* WHAT TO PRODUCE
Read the listing below. Then repeat it exactly.

::::::

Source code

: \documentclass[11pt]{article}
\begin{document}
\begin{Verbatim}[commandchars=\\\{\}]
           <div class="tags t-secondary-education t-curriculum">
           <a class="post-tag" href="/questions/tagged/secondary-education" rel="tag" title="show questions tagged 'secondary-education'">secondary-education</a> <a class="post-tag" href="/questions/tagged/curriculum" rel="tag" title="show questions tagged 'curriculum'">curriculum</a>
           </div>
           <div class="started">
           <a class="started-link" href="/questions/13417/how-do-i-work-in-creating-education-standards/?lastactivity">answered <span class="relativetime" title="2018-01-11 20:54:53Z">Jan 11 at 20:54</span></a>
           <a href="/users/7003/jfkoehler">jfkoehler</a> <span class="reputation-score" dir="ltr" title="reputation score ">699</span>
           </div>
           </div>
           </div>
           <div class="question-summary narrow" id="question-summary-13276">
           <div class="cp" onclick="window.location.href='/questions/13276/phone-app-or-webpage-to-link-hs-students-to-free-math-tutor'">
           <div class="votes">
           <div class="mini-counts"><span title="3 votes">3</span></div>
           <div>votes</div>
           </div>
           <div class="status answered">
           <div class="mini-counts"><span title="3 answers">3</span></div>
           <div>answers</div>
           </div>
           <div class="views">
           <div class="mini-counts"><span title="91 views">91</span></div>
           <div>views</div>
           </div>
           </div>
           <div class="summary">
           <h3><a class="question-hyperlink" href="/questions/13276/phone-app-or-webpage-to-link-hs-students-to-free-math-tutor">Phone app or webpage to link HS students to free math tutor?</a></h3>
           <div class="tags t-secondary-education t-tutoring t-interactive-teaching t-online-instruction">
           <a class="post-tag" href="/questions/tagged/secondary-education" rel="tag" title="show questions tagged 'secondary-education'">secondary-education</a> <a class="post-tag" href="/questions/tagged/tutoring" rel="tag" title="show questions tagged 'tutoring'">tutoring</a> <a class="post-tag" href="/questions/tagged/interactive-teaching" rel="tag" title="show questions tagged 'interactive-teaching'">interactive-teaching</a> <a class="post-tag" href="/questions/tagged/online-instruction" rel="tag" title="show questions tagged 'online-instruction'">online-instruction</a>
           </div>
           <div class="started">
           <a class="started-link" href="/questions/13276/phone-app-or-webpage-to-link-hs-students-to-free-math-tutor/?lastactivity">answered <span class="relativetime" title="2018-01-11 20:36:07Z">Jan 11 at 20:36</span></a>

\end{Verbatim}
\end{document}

::::::

* SOLVED EXERCISE
Source code

: \documentclass[11pt]{article}
\begin{document}
\begin{Verbatim}[commandchars=\\\{\}]
           <div class="tags t-secondary-education t-curriculum">
           <a class="post-tag" href="/questions/tagged/secondary-education" rel="tag" title="show questions tagged 'secondary-education'">secondary-education</a> <a class="post-tag" href="/questions/tagged/curriculum" rel="tag" title="show questions tagged 'curriculum'">curriculum</a>
           </div>
           <div class="started">
           <a class="started-link" href="/questions/13417/how-do-i-work-in-creating-education-standards/?lastactivity">answered <span class="relativetime" title="2018-01-11 20:54:53Z">Jan 11 at 20:54</span></a>
           <a href="/users/7003/jfkoehler">jfkoehler</a> <span class="reputation-score" dir="ltr" title="reputation score ">699</span>
           </div>
           </div>
           </div>
           <div class="question-summary narrow" id="question-summary-13276">
           <div class="cp" onclick="window.location.href='/questions/13276/phone-app-or-webpage-to-link-hs-students-to-free-math-tutor'">
           <div class="votes">
           <div class="mini-counts"><span title="3 votes">3</span></div>
           <div>votes</div>
           </div>
           <div class="status answered">
           <div class="mini-counts"><span title="3 answers">3</span></div>
           <div>answers</div>
           </div>
           <div class="views">
           <div class="mini-counts"><span title="91 views">91</span></div>
           <div>views</div>
           </div>
           </div>
           <div class="summary">
           <h3><a class="question-hyperlink" href="/questions/13276/phone-app-or-webpage-to-link-hs-students-to-free-math-tutor">Phone app or webpage to link HS students to free math tutor?</a></h3>
           <div class="tags t-secondary-education t-tutoring t-interactive-teaching t-online-instruction">
           <a class="post-tag" href="/questions/tagged/secondary-education" rel="tag" title="show questions tagged 'secondary-education'">secondary-education</a> <a class="post-tag" href="/questions/tagged/tutoring" rel="tag" title="show questions tagged 'tutoring'">tutoring</a> <a class="post-tag" href="/questions/tagged/interactive-teaching" rel="tag" title="show questions tagged 'interactive-teaching'">interactive-teaching</a> <a class="post-tag" href="/questions/tagged/online-instruction" rel="tag" title="show questions tagged 'online-instruction'">online-instruction</a>
           </div>
           <div class="started">
           <a class="started-link" href="/questions/13276/phone-app-or-webpage-to-link-hs-students-to-free-math-tutor/?lastactivity">answered <span class="relativetime" title="2018-01-11 20:36:07Z">Jan 11 at 20:36</span></a>

\end{Verbatim}
\end{document}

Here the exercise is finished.